_EXERCISE AIM_
Search the records for lines with the word "domain" and copy each match.

_EXERCISE INPUT_
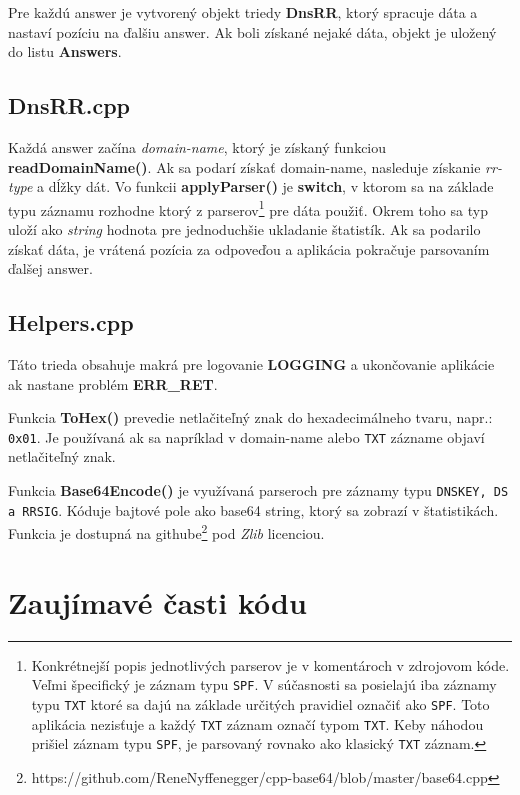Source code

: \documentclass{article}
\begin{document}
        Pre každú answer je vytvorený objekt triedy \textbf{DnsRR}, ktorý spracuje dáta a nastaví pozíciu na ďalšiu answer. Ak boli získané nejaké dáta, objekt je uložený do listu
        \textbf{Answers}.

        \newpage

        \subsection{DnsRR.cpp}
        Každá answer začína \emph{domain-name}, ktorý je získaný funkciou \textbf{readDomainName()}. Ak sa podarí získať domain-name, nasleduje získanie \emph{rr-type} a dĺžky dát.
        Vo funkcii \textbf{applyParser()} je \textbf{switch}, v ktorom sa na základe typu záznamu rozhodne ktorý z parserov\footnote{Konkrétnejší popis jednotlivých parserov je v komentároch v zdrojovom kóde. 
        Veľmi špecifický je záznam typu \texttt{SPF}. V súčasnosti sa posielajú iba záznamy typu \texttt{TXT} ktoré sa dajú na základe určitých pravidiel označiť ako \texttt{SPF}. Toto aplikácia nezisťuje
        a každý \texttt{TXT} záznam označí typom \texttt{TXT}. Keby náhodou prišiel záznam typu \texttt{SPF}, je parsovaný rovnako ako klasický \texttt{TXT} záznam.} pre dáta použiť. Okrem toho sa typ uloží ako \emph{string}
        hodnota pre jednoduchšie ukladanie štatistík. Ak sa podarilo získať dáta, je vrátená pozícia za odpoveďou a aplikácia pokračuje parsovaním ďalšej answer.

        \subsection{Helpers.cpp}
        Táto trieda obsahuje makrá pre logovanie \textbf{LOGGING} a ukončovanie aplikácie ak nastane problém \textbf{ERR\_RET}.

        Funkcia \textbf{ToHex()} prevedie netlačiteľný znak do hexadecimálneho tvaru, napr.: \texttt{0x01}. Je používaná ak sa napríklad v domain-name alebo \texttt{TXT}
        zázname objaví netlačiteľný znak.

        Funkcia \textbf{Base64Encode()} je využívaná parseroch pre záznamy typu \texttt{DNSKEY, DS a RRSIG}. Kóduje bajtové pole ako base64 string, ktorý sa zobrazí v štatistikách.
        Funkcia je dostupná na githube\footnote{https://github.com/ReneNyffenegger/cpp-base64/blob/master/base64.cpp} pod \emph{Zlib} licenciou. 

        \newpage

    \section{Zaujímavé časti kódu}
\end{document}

_ANSWER_
        Každá answer začína \emph{domain-name}, ktorý je získaný funkciou \textbf{readDomainName()}. Ak sa podarí získať domain-name, nasleduje získanie \emph{rr-type} a dĺžky dát.
        Funkcia \textbf{ToHex()} prevedie netlačiteľný znak do hexadecimálneho tvaru, napr.: \texttt{0x01}. Je používaná ak sa napríklad v domain-name alebo \texttt{TXT}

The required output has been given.